**** EXERCISE INPUTS ****

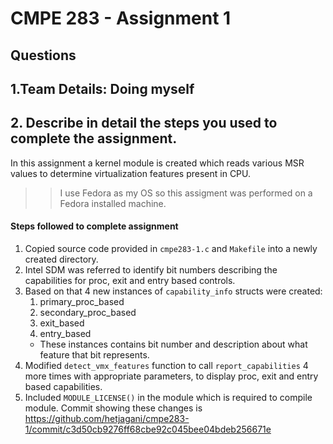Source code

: # CMPE 283 - Assignment 1

## Questions
## 1.Team Details: Doing myself   
## 2. Describe in detail the steps you used to complete the assignment.  
In this assignment a kernel module is created which reads various MSR values to determine virtualization features present in CPU.   
>> I use Fedora as my OS so this assigment was performed on a Fedora installed machine. 
#### Steps followed to complete assignment
1. Copied source code provided in `cmpe283-1.c` and `Makefile` into a newly created directory.
2. Intel SDM was referred to identify bit numbers describing the capabilities for proc, exit and entry based controls.
3. Based on that 4 new instances of `capability_info` structs were created:  
    1) primary_proc_based
    2) secondary_proc_based
    3) exit_based
    4) entry_based
    - These instances contains bit number and description about what feature that bit represents.
4. Modified `detect_vmx_features` function to call `report_capabilities` 4 more times with appropriate parameters, to display proc, exit and entry based capabilities.
5. Included `MODULE_LICENSE()` in the module which is required to compile module. Commit showing these changes is https://github.com/hetjagani/cmpe283-1/commit/c3d50cb9276ff68cbe92c045bee04bdeb256671e

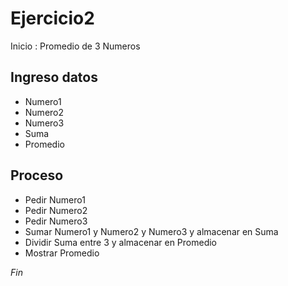 # Ejercicio2

Inicio : Promedio de 3 Numeros

## Ingreso datos
- Numero1
- Numero2
- Numero3
- Suma
- Promedio

## Proceso

- Pedir Numero1
- Pedir Numero2
- Pedir Numero3
- Sumar Numero1 y Numero2 y Numero3 y almacenar en Suma
- Dividir Suma entre 3 y almacenar en Promedio
- Mostrar Promedio

*Fin*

****

[TASK GOAL]
Without the pictures, set down the lines above from the line with "entry based capabilities." up to and including the line with "Inicio : Promedio de 3 Numeros" exactly as they stand.

[WRITTEN SOLUTION]
4. Modified `detect_vmx_features` function to call `report_capabilities` 4 more times with appropriate parameters, to display proc, exit and entry based capabilities.
5. Included `MODULE_LICENSE()` in the module which is required to compile module. Commit showing these changes is https://github.com/hetjagani/cmpe283-1/commit/c3d50cb9276ff68cbe92c045bee04bdeb256671e

 # Ejercicio2

Inicio : Promedio de 3 Numeros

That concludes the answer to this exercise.